American dance band leader (1895-1950)

Jack Denny (September 25, 1895 – September 15, 1950) was an American dance band leader during the pre-World War II years. He was born in the United States and started his musical career in Montreal, Quebec in 1920.

Throughout the 1920s and 1930s, Denny led dance bands with a conventionally styled orchestra during the 1920s, playing at various venues, including the Mount Royal Hotel in Montreal, Canada. In 1931, he relocated to New York City, where he played at the newly opened Waldorf-Astoria Hotel the following year. Denny's band quickly gained popularity among the high society clientele of the Waldorf-Astoria, prompting him to develop a sweet and marvelous sound that had no brass section. His arrangements were often complex and fast-paced, unique for a sweet band.

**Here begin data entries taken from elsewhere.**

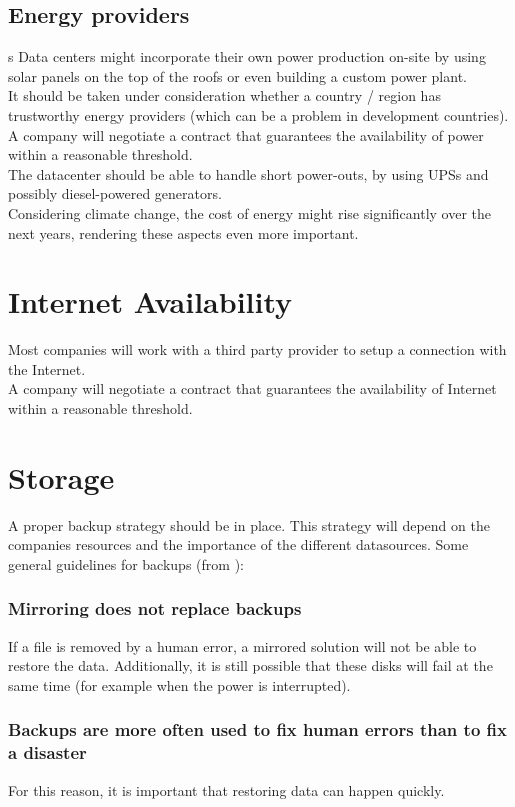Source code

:\documentclass[12pt]{report}
\begin{document}
\subsection{Energy providers}
\label{energy_provider}s
Data centers might incorporate their own power production on-site by
using solar panels on the top of the roofs or even building a custom
power plant.\\
It should be taken under consideration whether a country / region has
 trustworthy energy providers (which can be a problem in development 
countries).\\
A company will negotiate a contract that guarantees the availability of power
within a reasonable threshold.\\
The datacenter should be able to handle short power-outs, by using
UPSs and possibly diesel-powered generators.\\
Considering climate change, the cost of energy might rise
significantly over the next years, rendering these aspects even more important.

\section{Internet Availability}
Most companies will work with a third party provider to setup a
connection with the Internet. \\
A company will negotiate a contract that guarantees the availability of Internet
within a reasonable threshold.\\

\section{Storage}
A proper backup strategy should be in place. This strategy will depend
on the companies resources and the importance of the different
datasources.
Some general guidelines for backups (from \cite{ha_book}):
\subsubsection{Mirroring does not replace backups}
If a file
is removed by a human error, a mirrored solution will not be able to
restore the data.
Additionally, it is still possible that these disks will
fail at the same time
(for example when the power is interrupted).

\subsubsection{Backups are more often used to fix human errors
  than to fix a disaster}
For this reason, it is important that restoring data can happen
quickly.
\end{document}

The Waldorf-Astoria Orchestra consisted of four saxes, three violins, bass, piano, and drums, with the pianist sometimes doubling on accordion. They recorded around two dozen titles for Victor in 1932 and appeared in the film "Moonlight and Pretzels" in 1933.

After leading his band for many years, Denny retired from the band business about six years before his death and worked as a salesman for the Baldwin Piano Company. He died on September 15, 1950, at the age of 54. At the time of his death, he was survived by his wife.